Could you say how many lines in the records include "Xpath"? Please give the number by itself.

Records to process —
=======

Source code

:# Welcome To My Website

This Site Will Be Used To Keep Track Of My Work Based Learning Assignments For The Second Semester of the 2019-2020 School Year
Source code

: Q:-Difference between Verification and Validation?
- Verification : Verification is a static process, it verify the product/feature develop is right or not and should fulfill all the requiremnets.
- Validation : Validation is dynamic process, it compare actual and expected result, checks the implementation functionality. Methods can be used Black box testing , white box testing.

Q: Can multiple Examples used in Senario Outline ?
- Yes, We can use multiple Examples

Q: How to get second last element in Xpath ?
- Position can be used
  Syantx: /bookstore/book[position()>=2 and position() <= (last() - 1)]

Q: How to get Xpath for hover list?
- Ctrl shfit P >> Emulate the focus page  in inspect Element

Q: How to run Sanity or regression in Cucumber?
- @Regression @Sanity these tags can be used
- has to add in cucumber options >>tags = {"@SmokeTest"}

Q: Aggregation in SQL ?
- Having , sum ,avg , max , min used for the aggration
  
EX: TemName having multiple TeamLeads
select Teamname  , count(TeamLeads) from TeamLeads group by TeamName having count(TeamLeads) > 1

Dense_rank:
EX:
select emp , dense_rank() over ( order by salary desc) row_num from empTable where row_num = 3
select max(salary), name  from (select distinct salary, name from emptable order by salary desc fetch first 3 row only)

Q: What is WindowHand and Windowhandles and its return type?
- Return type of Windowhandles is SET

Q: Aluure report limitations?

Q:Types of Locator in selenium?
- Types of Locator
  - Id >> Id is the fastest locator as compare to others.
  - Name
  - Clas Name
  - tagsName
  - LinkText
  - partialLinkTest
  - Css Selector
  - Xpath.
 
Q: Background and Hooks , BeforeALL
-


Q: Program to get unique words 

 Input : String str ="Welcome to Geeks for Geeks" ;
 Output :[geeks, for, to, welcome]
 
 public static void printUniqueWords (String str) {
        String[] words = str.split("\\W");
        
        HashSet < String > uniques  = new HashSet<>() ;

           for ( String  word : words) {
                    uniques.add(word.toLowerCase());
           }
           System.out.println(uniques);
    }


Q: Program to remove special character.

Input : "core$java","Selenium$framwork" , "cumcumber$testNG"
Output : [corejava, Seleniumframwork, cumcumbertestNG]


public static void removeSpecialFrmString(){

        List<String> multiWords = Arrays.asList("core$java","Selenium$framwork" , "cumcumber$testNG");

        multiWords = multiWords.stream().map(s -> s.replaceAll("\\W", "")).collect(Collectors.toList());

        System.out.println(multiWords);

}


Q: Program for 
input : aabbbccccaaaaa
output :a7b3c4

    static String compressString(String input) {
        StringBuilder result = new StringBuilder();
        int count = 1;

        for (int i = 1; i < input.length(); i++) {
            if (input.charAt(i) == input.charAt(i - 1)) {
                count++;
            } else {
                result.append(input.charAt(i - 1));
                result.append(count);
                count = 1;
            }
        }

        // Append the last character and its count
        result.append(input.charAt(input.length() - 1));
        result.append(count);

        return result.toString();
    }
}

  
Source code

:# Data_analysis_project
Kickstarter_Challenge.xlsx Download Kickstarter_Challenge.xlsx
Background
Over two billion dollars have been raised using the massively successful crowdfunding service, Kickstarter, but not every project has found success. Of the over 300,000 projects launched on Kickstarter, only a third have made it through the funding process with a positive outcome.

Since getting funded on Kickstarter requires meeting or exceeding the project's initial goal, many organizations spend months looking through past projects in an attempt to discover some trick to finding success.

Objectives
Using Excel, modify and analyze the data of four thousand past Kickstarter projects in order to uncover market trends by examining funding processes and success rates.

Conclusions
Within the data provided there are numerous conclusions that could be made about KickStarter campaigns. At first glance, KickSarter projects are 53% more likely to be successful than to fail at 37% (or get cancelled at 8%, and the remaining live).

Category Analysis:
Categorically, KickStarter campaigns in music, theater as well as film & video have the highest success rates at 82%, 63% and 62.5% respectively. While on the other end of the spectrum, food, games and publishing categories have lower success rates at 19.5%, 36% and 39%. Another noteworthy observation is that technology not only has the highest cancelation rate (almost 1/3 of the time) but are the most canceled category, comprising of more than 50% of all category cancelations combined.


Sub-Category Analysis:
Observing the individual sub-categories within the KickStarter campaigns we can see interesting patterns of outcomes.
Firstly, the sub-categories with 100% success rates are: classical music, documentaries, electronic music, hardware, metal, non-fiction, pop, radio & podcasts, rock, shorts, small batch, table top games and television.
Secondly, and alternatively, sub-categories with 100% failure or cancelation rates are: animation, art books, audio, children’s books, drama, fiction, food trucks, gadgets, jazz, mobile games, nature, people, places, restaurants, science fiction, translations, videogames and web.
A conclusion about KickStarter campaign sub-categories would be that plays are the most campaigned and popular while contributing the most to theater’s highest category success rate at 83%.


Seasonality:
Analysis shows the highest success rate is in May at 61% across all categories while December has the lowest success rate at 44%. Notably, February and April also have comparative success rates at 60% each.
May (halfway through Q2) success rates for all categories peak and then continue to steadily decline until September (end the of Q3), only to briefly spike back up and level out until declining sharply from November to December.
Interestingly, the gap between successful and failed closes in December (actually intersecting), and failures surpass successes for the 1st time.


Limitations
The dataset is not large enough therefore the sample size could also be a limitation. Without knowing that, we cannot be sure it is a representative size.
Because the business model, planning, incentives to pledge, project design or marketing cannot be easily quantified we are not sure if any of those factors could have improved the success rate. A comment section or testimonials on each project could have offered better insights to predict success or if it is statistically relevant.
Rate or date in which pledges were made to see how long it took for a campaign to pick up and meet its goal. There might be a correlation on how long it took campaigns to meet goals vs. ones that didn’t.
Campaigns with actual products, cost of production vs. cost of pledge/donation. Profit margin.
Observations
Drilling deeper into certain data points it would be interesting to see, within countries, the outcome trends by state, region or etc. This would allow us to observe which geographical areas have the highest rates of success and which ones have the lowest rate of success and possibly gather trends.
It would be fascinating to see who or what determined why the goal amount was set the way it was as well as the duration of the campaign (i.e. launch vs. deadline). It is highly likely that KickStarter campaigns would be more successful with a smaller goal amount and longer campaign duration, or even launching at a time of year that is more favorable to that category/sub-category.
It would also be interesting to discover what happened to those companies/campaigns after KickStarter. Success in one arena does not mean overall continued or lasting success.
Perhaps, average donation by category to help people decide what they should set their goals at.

=======

Result of this task — 3